BEGIN
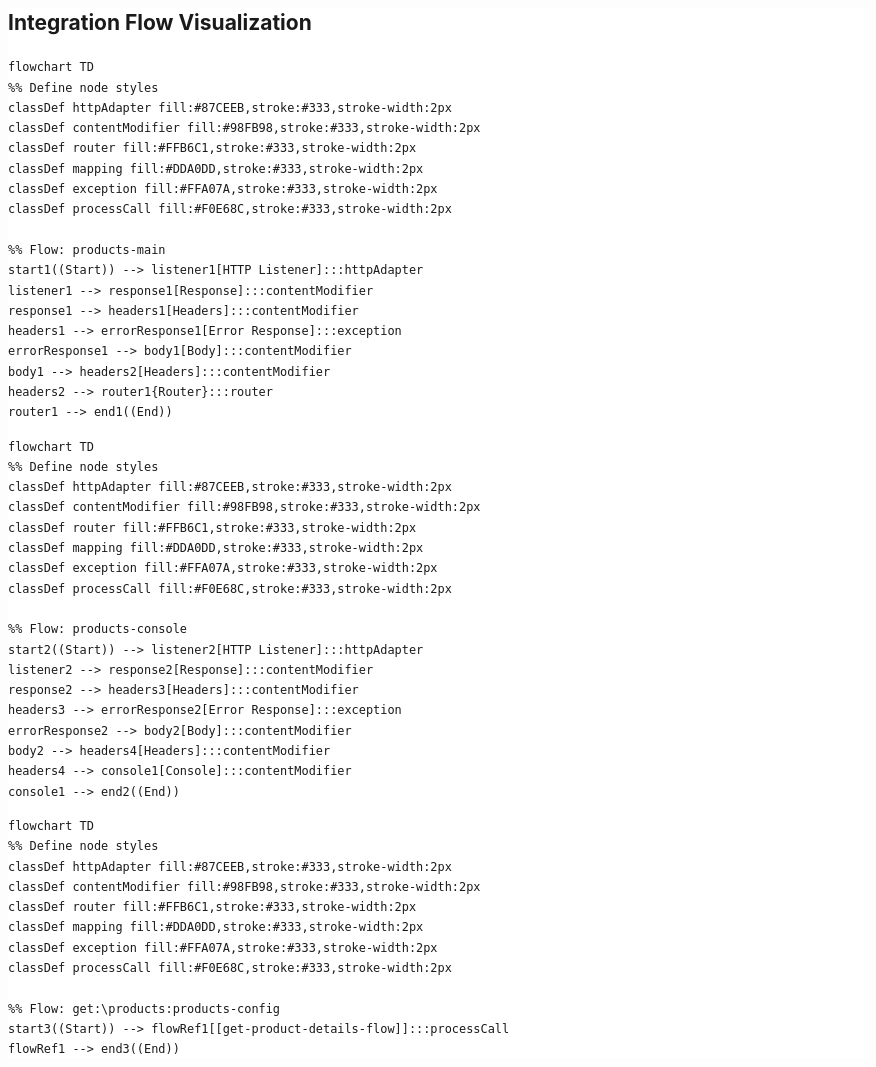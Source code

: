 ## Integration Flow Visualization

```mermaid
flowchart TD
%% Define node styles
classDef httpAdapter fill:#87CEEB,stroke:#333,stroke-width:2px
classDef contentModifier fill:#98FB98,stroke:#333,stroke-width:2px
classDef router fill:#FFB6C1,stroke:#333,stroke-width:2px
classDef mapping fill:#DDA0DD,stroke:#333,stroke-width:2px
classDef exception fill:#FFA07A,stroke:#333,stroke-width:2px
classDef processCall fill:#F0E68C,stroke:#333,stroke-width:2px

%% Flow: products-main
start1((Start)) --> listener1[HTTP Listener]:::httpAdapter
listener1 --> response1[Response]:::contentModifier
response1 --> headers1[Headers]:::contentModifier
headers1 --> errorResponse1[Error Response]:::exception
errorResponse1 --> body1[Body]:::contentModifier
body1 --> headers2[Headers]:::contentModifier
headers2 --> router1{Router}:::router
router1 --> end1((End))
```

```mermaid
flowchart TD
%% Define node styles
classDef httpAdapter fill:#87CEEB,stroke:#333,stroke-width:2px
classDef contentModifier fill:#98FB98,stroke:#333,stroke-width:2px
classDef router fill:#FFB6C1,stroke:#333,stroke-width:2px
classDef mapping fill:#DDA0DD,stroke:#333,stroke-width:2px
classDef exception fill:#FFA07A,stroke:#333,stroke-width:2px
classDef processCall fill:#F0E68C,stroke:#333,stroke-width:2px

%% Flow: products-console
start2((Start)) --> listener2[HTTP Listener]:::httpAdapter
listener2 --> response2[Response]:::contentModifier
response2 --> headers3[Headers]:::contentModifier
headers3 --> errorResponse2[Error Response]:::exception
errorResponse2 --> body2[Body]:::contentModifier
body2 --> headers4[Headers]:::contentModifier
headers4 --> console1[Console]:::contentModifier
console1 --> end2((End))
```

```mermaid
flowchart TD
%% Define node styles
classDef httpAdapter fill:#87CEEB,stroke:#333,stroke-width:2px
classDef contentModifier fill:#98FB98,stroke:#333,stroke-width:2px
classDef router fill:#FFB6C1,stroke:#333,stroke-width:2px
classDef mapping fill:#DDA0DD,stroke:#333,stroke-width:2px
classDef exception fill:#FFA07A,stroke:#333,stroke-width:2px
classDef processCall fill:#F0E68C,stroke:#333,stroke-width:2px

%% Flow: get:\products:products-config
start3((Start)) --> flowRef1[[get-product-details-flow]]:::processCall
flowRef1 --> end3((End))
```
END
• [TO DO]:
Give the records a second time exactly, keeping the images out.

• [ANSWER SECTION]:
Source code

: ## Integration Flow Visualization

```mermaid
flowchart TD
%% Define node styles
classDef httpAdapter fill:#87CEEB,stroke:#333,stroke-width:2px
classDef contentModifier fill:#98FB98,stroke:#333,stroke-width:2px
classDef router fill:#FFB6C1,stroke:#333,stroke-width:2px
classDef mapping fill:#DDA0DD,stroke:#333,stroke-width:2px
classDef exception fill:#FFA07A,stroke:#333,stroke-width:2px
classDef processCall fill:#F0E68C,stroke:#333,stroke-width:2px

%% Flow: products-main
start1((Start)) --> listener1[HTTP Listener]:::httpAdapter
listener1 --> response1[Response]:::contentModifier
response1 --> headers1[Headers]:::contentModifier
headers1 --> errorResponse1[Error Response]:::exception
errorResponse1 --> body1[Body]:::contentModifier
body1 --> headers2[Headers]:::contentModifier
headers2 --> router1{Router}:::router
router1 --> end1((End))
```

```mermaid
flowchart TD
%% Define node styles
classDef httpAdapter fill:#87CEEB,stroke:#333,stroke-width:2px
classDef contentModifier fill:#98FB98,stroke:#333,stroke-width:2px
classDef router fill:#FFB6C1,stroke:#333,stroke-width:2px
classDef mapping fill:#DDA0DD,stroke:#333,stroke-width:2px
classDef exception fill:#FFA07A,stroke:#333,stroke-width:2px
classDef processCall fill:#F0E68C,stroke:#333,stroke-width:2px

%% Flow: products-console
start2((Start)) --> listener2[HTTP Listener]:::httpAdapter
listener2 --> response2[Response]:::contentModifier
response2 --> headers3[Headers]:::contentModifier
headers3 --> errorResponse2[Error Response]:::exception
errorResponse2 --> body2[Body]:::contentModifier
body2 --> headers4[Headers]:::contentModifier
headers4 --> console1[Console]:::contentModifier
console1 --> end2((End))
```

```mermaid
flowchart TD
%% Define node styles
classDef httpAdapter fill:#87CEEB,stroke:#333,stroke-width:2px
classDef contentModifier fill:#98FB98,stroke:#333,stroke-width:2px
classDef router fill:#FFB6C1,stroke:#333,stroke-width:2px
classDef mapping fill:#DDA0DD,stroke:#333,stroke-width:2px
classDef exception fill:#FFA07A,stroke:#333,stroke-width:2px
classDef processCall fill:#F0E68C,stroke:#333,stroke-width:2px

%% Flow: get:\products:products-config
start3((Start)) --> flowRef1[[get-product-details-flow]]:::processCall
flowRef1 --> end3((End))
```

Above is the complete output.